In February 1963, singer Barbra Streisand was the show's co-host. During that week, she was performing in a local strip club, and was asked by the club owner to promote her appearances on The Mike Douglas Show each day. The reason given was that Cleveland newspapers were in the midst of a lengthy labor strike, preventing any consistent advertising. Douglas later said that the station erased the videotapes of Streisand's appearance, as most early television programs did, in order to re-use them for station editorials.

Just a few months later, Douglas had atheist Madalyn Murray as a guest, three days after the U.S. Supreme Court had ruled in her favor in the Abington School District v. Schempp case, which banned mandatory Bible reading in public schools.

In September 1963, The Mike Douglas Show was syndicated to four other television stations owned by Westinghouse: KDKA-TV in Pittsburgh, WBZ-TV in Boston, WJZ-TV in Baltimore and KPIX in San Francisco.
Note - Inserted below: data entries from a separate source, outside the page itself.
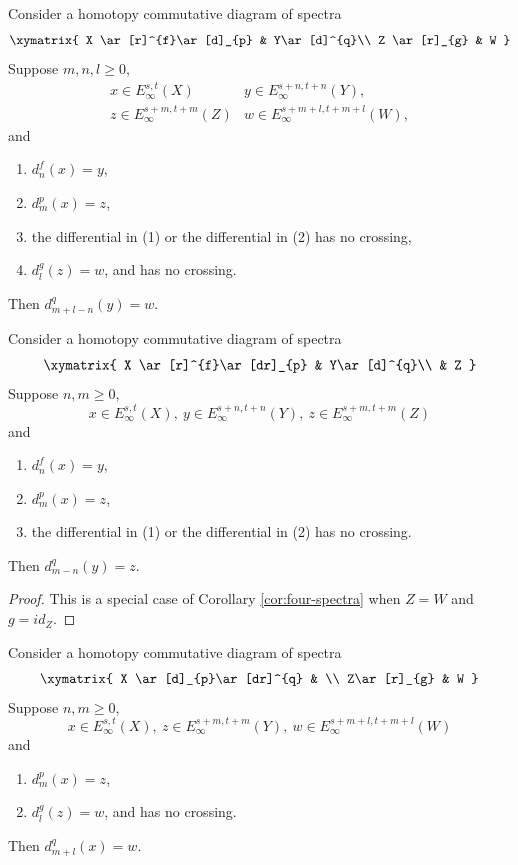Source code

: \begin{corollary} \label{cor:four-spectra}
    Consider a homotopy commutative diagram of spectra
    $$\xymatrix{
    X \ar[r]^{f}\ar[d]_{p} & Y\ar[d]^{q}\\
    Z \ar[r]_{g} & W
    }$$
    Suppose $m,n,l\ge 0$,
    $$\begin{array}{ll}
        x\in E^{s,t}_\infty(X) & y\in E^{s+n,t+n}_\infty(Y),\\
        z\in E^{s+m,t+m}_\infty(Z) & w\in E^{s+m+l,t+m+l}_\infty(W),
    \end{array}$$
    and
    \begin{enumerate}
        \item $d^{f}_{n}(x)=y$,
        \item $d^{p}_{m}(x)=z$,
        \item the differential in (1) or the differential in (2) has no crossing,
        \item $d^{g}_{l}(z)=w$, and has no crossing.
    \end{enumerate}
    Then $d^{q}_{m+l-n}(y)=w$.
\end{corollary}

\begin{corollary} \label{cor:triangle-map}
    Consider a homotopy commutative diagram of spectra
    $$\xymatrix{
    X \ar[r]^{f}\ar[dr]_{p} & Y\ar[d]^{q}\\
    & Z
    }$$
    Suppose $n,m\ge 0$, 
    $$x\in E^{s,t}_\infty(X), ~y\in E^{s+n,t+n}_\infty(Y), ~z\in E^{s+m,t+m}_\infty(Z)$$
    and
    \begin{enumerate}
        \item $d^{f}_{n}(x)=y$,
        \item $d^{p}_{m}(x)=z$,
        \item the differential in (1) or the differential in (2) has no crossing.
    \end{enumerate}
    Then $d^{q}_{m-n}(y)=z$.
\end{corollary}

\begin{proof}
This is a special case of Corollary \ref{cor:four-spectra} when $Z=W$ and $g=id_Z$.
\end{proof}

\begin{corollary} \label{cor:composition-ext}
    Consider a homotopy commutative diagram of spectra
    $$\xymatrix{
    X \ar[d]_{p}\ar[dr]^{q} & \\
    Z\ar[r]_{g} & W
    }$$
    Suppose $n,m\ge 0$, 
    $$x\in E^{s,t}_\infty(X), ~z\in E^{s+m,t+m}_\infty(Y), ~w\in E^{s+m+l,t+m+l}_\infty(W)$$
    and
    \begin{enumerate}
        \item $d^{p}_{m}(x)=z$,
        \item $d^{g}_{l}(z)=w$, and has no crossing.
    \end{enumerate}
    Then $d^{q}_{m+l}(x)=w$.
\end{corollary}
Less than one year later, the show had expanded to a total of 27 cities.

On November 22, 1963, Douglas was speaking with Federal Housing Administrator Robert C. Weaver, when station newscaster John Dancy interrupted the live broadcast by walking through the audience in order to give the first reports of the assassination of President John F. Kennedy. The show soon ended as NBC began its four-day coverage of the tragedy.

On July 23, 1964, comedian Henry Morgan made a brief appearance at the start of the show, but later walked out when Douglas was interviewing Dr. Sam Sheppard, who had been released from prison one week earlier.

History in Philadelphia

In 1965, the Federal Communications Commission (FCC) reversed a 1956 station switch, in which NBC strong-armed Westinghouse to move to Cleveland, so it could have a station in the much larger Philadelphia market. With NBC forced to move back to Cleveland, Westinghouse regained control of what had been NBC-owned WRCV-TV in Philadelphia and renamed the station KYW-TV. NBC, which now owned the former KYW-TV as WKYC-TV, tried to buy The Mike Douglas Show to keep it in Cleveland. However, it was the only real big moneymaker for Westinghouse's syndication unit at the time, so the show moved with KYW-TV to eastern Pennsylvania in August.

At first, The Mike Douglas Show was broadcast from a 140-seat basement studio located in the WRCV/KYW building at 1619 Walnut Street (see photos on right). It continued to be aired live until the following year when Zsa Zsa Gabor called Morey Amsterdam a "son of a bitch" for interrupting her joke during the April 29, 1966, program. After that, the program aired on a one-day tape delay basis, allowing for the editing out of any objectionable material. Live broadcasts (with a seven-second delay) were attempted only on a few special occasions thereafter, such as when the Philadelphia Flyers won the Stanley Cup.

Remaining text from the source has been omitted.